Road Geometry Mapping: Balancing between GPS Traces and Imagery Alignment

I haven’t come across any comprehensive documentation detailing the precise mapping guidelines for road geometry. Therefore, I would greatly appreciate any input or feedback on this matter.

This message is in continuation of the discussion from: Strava: mapping legal usage - #34 by dieterdreist

In practice, visible roads are often initially mapped using imagery alone, and later adjusted using GPS data if available.

It is widely recognized that GPS accuracy can be limited in areas with dense forest cover or mountainous terrains due to weak signal reception (drifts).

However, relying solely on imagery for alignment poses its own challenges, as it can have inherent offset issues that make it unreliable.

While I haven’t found official statistics, I believe that navigation and routing constitute the primary use-case for OpenStreetMap data.

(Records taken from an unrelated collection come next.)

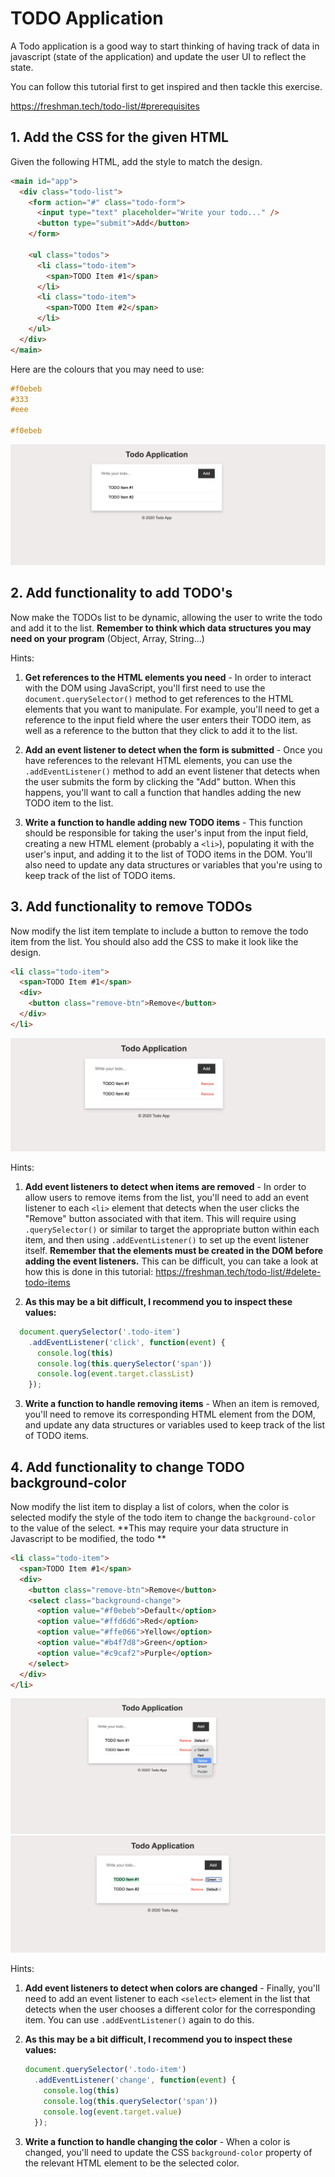 # TODO Application

A Todo application is a good way to start thinking of having track of data in javascript (state of the application) and update the user UI to reflect the state.

You can follow this tutorial first to get inspired and then tackle this exercise.

https://freshman.tech/todo-list/#prerequisites


## 1. Add the CSS for the given HTML

Given the following HTML, add the style to match the design.
```html
<main id="app">
  <div class="todo-list">
    <form action="#" class="todo-form">
      <input type="text" placeholder="Write your todo..." />
      <button type="submit">Add</button>
    </form>

    <ul class="todos">
      <li class="todo-item">
        <span>TODO Item #1</span>
      </li>
      <li class="todo-item">
        <span>TODO Item #2</span>
      </li>
    </ul>
  </div>
</main>
```

Here are the colours that you may need to use:
```css
#f0ebeb
#333
#eee

#f0ebeb
```

![Todo App](./expected/1-application.png)


## 2. Add functionality to add TODO's

Now make the TODOs list to be dynamic, allowing the user to write the todo and add it to the list. **Remember to think which data structures you may need on your program** (Object, Array, String...)

Hints:
1. **Get references to the HTML elements you need** - In order to interact with the DOM using JavaScript, you'll first need to use the `document.querySelector()` method to get references to the HTML elements that you want to manipulate. For example, you'll need to get a reference to the input field where the user enters their TODO item, as well as a reference to the button that they click to add it to the list.

2. **Add an event listener to detect when the form is submitted** - Once you have references to the relevant HTML elements, you can use the `.addEventListener()` method to add an event listener that detects when the user submits the form by clicking the "Add" button. When this happens, you'll want to call a function that handles adding the new TODO item to the list.

3. **Write a function to handle adding new TODO items** - This function should be responsible for taking the user's input from the input field, creating a new HTML element (probably a `<li>`), populating it with the user's input, and adding it to the list of TODO items in the DOM. You'll also need to update any data structures or variables that you're using to keep track of the list of TODO items.


## 3. Add functionality to remove TODOs

Now modify the list item template to include a button to remove the todo item from the list. You should also add the CSS to make it look like the design. 

```html
<li class="todo-item">
  <span>TODO Item #1</span>
  <div>
    <button class="remove-btn">Remove</button>
  </div>
</li>
```

![](./expected/2-remove-btn.png)

Hints:
1. **Add event listeners to detect when items are removed** - In order to allow users to remove items from the list, you'll need to add an event listener to each `<li>` element that detects when the user clicks the "Remove" button associated with that item. This will require using `.querySelector()` or similar to target the appropriate button within each item, and then using `.addEventListener()` to set up the event listener itself. **Remember that the elements must be created in the DOM before adding the event listeners.** This can be difficult, you can take a look at how this is done in this tutorial: https://freshman.tech/todo-list/#delete-todo-items

2. **As this may be a bit difficult, I recommend you to inspect these values:**
  ```js
    document.querySelector('.todo-item')
      .addEventListener('click', function(event) {
        console.log(this)
        console.log(this.querySelector('span'))
        console.log(event.target.classList)
      });
  ```

3. **Write a function to handle removing items** - When an item is removed, you'll need to remove its corresponding HTML element from the DOM, and update any data structures or variables used to keep track of the list of TODO items.



## 4. Add functionality to change TODO background-color

Now modify the list item to display a list of colors, when the color is selected modify the style of the todo item to change the `background-color` to the value of the select. **This may require your data structure in Javascript to be modified, the todo **

```html
<li class="todo-item">
  <span>TODO Item #1</span>
  <div>
    <button class="remove-btn">Remove</button>
    <select class="background-change">
      <option value="#f0ebeb">Default</option>
      <option value="#ffd6d6">Red</option>
      <option value="#ffe066">Yellow</option>
      <option value="#b4f7d8">Green</option>
      <option value="#c9caf2">Purple</option>
    </select>
  </div>
</li>
```

![](./expected/3-change-color.png)
![](./expected/3b-change-color.png)

Hints:
1. **Add event listeners to detect when colors are changed** - Finally, you'll need to add an event listener to each `<select>` element in the list that detects when the user chooses a different color for the corresponding item. You can use `.addEventListener()` again to do this.

2. **As this may be a bit difficult, I recommend you to inspect these values:**
    ```js
    document.querySelector('.todo-item')
      .addEventListener('change', function(event) {
        console.log(this)
        console.log(this.querySelector('span'))
        console.log(event.target.value)
      });
    ```

3. **Write a function to handle changing the color** - When a color is changed, you'll need to update the CSS `background-color` property of the relevant HTML element to be the selected color.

Considering this, I tend to prioritize, in mountainous and remote areas, quality averaged out GPS-traced geometry (e.g. Strava) over imagery alone.

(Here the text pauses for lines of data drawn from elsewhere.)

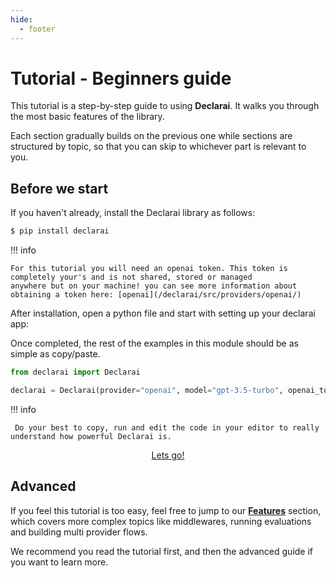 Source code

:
 ```yaml
---
hide:
  - footer
---
```


# Tutorial - Beginners guide

This tutorial is a step-by-step guide to using **Declarai**. It walks you through the most basic features of the library.

Each section gradually builds on the previous one while sections are structured by topic, 
so that you can skip to whichever part is relevant to you. 

## Before we start

If you haven't already, install the Declarai library as follows:

```bash
$ pip install declarai
```
!!! info

    For this tutorial you will need an openai token. This token is completely your's and is not shared, stored or managed
    anywhere but on your machine! you can see more information about obtaining a token here: [openai](/declarai/src/providers/openai/)

After installation, open a python file and start with setting up your declarai app:

Once completed, the rest of the examples in this module should be as simple as copy/paste.



```python title="declarai_tutorial.py"
from declarai import Declarai

declarai = Declarai(provider="openai", model="gpt-3.5-turbo", openai_token="<your-openai-token>")
```


!!! info

     Do your best to copy, run and edit the code in your editor to really understand how powerful Declarai is.

<div style="text-align: center">
    <a href="simple-task/" class="md-button">
        Lets go! <i class="fas fa-arrow-left"></i>
    </a>
</div>

## Advanced

If you feel this tutorial is too easy, feel free to jump to our [**Features**](../features/) section, which covers more complex 
topics like middlewares, running evaluations and building multi provider flows.

We recommend you read the tutorial first, and then the advanced guide if you want to learn more.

Since satellite imagery is typically not visible to end-users in their applications, the limitations of GPS accuracy may go unnoticed. Conversely, if a road aligns with the imagery but deviates from the averaged GPS traces in an area with known accuracy issues, it may lead to complaints about poor map quality from end-users.

The main drawback of favoring GPS-traced geometry is that mappers may encounter conflicting road alignments that do not match the available imagery. However, it is important to acknowledge that imagery itself may not always represent the ground truth accurately due to offset issues.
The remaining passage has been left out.